■ **EXERCISE DESCRIPTION**
Omit each picture as you copy the entries exactly.

■ **DATA FOR ANALYSIS**
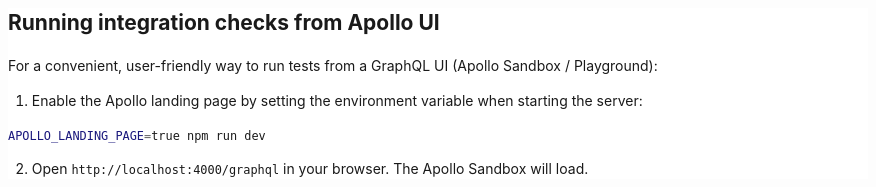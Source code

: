 Running integration checks from Apollo UI
----------------------------------------

For a convenient, user-friendly way to run tests from a GraphQL UI (Apollo Sandbox / Playground):

1. Enable the Apollo landing page by setting the environment variable when starting the server:

```bash
APOLLO_LANDING_PAGE=true npm run dev
```

2. Open `http://localhost:4000/graphql` in your browser. The Apollo Sandbox will load.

■ **RESULT OF THIS TASK**
Source code

: Running integration checks from Apollo UI
----------------------------------------

For a convenient, user-friendly way to run tests from a GraphQL UI (Apollo Sandbox / Playground):

1. Enable the Apollo landing page by setting the environment variable when starting the server:

```bash
APOLLO_LANDING_PAGE=true npm run dev
```

2. Open `http://localhost:4000/graphql` in your browser. The Apollo Sandbox will load.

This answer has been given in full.